INFORMATION SUPPLIED:
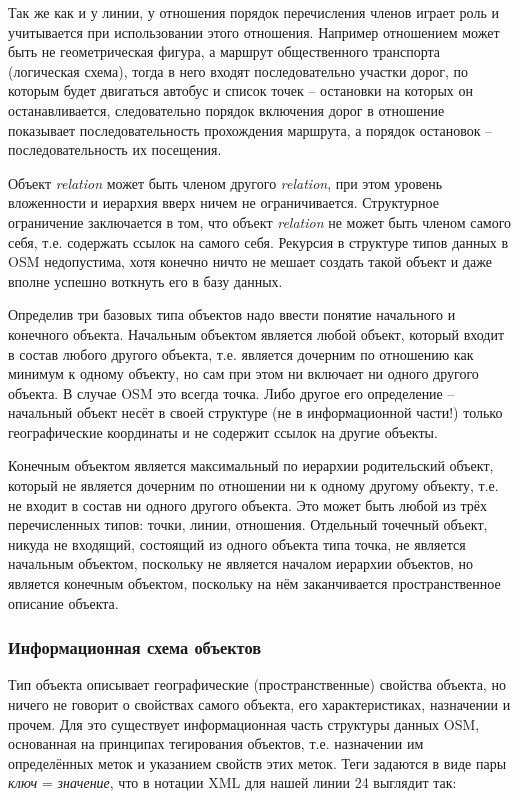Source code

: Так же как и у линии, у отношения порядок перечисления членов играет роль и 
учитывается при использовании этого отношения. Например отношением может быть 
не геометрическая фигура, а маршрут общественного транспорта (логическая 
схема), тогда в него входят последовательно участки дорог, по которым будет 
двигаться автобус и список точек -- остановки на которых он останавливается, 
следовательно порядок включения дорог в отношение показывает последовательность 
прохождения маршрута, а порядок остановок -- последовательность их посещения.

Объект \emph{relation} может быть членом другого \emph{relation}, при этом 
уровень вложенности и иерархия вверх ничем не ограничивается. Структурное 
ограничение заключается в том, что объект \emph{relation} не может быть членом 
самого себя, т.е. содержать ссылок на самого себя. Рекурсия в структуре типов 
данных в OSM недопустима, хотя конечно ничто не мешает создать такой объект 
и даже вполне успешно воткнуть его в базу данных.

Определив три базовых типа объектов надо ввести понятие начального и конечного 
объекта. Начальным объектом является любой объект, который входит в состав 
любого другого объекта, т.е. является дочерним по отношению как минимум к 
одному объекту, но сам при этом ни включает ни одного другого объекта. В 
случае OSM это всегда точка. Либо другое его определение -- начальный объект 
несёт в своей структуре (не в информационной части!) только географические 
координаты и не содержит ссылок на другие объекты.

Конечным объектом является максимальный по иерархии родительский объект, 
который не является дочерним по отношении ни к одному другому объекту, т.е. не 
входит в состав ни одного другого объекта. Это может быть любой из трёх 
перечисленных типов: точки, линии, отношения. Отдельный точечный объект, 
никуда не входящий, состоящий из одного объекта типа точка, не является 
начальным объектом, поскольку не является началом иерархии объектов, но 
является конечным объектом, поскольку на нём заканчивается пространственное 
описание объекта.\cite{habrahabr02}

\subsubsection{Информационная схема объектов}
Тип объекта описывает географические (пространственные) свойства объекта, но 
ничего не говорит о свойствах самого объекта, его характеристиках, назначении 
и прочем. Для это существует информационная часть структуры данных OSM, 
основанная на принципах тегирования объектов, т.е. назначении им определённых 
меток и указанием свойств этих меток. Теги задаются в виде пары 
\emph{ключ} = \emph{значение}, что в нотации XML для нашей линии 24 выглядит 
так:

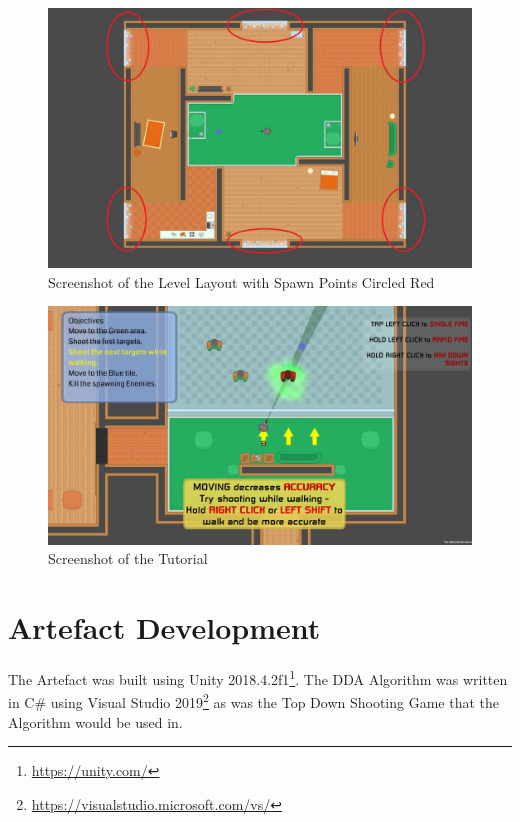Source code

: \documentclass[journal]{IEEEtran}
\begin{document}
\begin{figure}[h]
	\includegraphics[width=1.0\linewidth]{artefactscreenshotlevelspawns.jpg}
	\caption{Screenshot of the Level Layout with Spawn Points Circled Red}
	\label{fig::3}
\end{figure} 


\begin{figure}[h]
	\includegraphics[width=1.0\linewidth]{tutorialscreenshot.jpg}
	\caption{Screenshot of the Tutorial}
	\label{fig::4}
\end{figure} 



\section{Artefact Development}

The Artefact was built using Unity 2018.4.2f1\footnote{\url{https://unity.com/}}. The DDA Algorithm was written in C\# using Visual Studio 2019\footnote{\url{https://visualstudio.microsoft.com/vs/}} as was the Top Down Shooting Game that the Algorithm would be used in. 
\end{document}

---

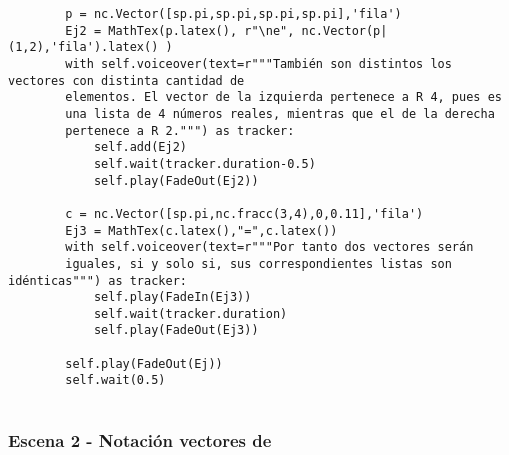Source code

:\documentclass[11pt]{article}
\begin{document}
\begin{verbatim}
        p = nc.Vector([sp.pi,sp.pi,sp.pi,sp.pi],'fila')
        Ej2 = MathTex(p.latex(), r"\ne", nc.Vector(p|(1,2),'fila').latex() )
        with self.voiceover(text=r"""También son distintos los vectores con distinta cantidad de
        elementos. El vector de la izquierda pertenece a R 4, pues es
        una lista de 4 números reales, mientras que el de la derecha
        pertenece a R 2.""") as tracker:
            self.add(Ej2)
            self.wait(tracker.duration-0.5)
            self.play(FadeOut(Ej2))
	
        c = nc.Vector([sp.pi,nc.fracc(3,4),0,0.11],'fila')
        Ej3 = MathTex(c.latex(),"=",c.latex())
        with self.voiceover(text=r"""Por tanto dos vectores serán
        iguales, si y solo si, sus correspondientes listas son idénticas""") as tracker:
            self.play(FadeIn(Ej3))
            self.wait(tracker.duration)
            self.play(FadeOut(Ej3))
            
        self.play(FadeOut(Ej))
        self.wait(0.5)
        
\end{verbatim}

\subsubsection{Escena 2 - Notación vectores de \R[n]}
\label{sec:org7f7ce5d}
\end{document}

TASK OBJECTIVE:
From the data above, copy every line where "одного" appears.

WRITTEN SOLUTION:
одному объекту, но сам при этом ни включает ни одного другого объекта. В 
входит в состав ни одного другого объекта. Это может быть любой из трёх 
никуда не входящий, состоящий из одного объекта типа точка, не является 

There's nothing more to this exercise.